In non-null-subject languages, for example English, subjects tend to move to a preverbal position independently of the categorical/thetic opposition. For these languages, we can assume that subjects generally move to a preverbal subject position for independent syntactic reasons, such as the EPP requirement or the checking of Case and φ-features. In particular, Cardinaletti (2004) and Quarezemin & Cardinaletti (2017: 394) suggest that the subject may check Case and φ-features in SpecTP, and then the Subject Criterion in SpecSubjP.16,17
In Section 3.5, we tentatively suggested that it was necessary to draw a distinction between two types of broad focus subject inversion: the Italian one, which is licensed by an SoP, and a more permissive one, which is found in Spanish and other Romance languages.

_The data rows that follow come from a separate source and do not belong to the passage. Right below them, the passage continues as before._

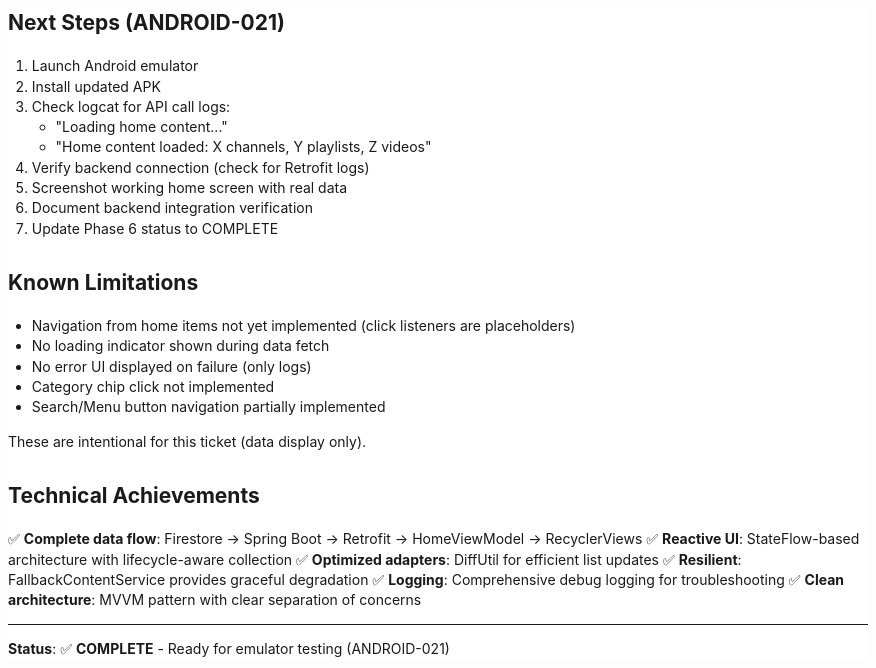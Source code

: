 ## Next Steps (ANDROID-021)

1. Launch Android emulator
2. Install updated APK
3. Check logcat for API call logs:
   - "Loading home content..."
   - "Home content loaded: X channels, Y playlists, Z videos"
4. Verify backend connection (check for Retrofit logs)
5. Screenshot working home screen with real data
6. Document backend integration verification
7. Update Phase 6 status to COMPLETE

## Known Limitations

- Navigation from home items not yet implemented (click listeners are placeholders)
- No loading indicator shown during data fetch
- No error UI displayed on failure (only logs)
- Category chip click not implemented
- Search/Menu button navigation partially implemented

These are intentional for this ticket (data display only).

## Technical Achievements

✅ **Complete data flow**: Firestore → Spring Boot → Retrofit → HomeViewModel → RecyclerViews
✅ **Reactive UI**: StateFlow-based architecture with lifecycle-aware collection
✅ **Optimized adapters**: DiffUtil for efficient list updates
✅ **Resilient**: FallbackContentService provides graceful degradation
✅ **Logging**: Comprehensive debug logging for troubleshooting
✅ **Clean architecture**: MVVM pattern with clear separation of concerns

---

**Status**: ✅ **COMPLETE** - Ready for emulator testing (ANDROID-021)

We now propose that these two types are revealing of a distinction between thetic and, respectively, non-thetic broad focus. Italian BFSI is thetic, and hence it is subject to the event structure constraints that have been discussed. The intransitives that do not abide by these constraints can occur in broad focus, but the relevant structures exhibit SV order because they are not thetic, i.e., they do not have a silent SoP in SpecSubjP and VS as the predication in the vP. As for transitives, we explained earlier why unbounded ones, as well as transitives with an incremental theme, are incompatible with the kind of SoP that we have discussed in this work (see Note 11). We have not identified any thetic transitive predications in Italian. We thus assume that in broad focus, transitives have the subject DP is in SubjP. The case of Spanish and the other Romance languages that allow VOS/VSO order in broad focus requires careful examination of the interplay of event structure with syntax, which has to be left to future research. Thetic structures ought to be subject to event structure restrictions in these languages, as is the case with Italian, following the predictions made in Section 3.5. The grammaticality of VOS/VSO order in broad focus, on the other hand, must depend on independent aspects of the syntax or the discourse-syntax interface in these languages. Our main point remains that the languages that only admit thetic BFSI constrain this structure to particular predicate types.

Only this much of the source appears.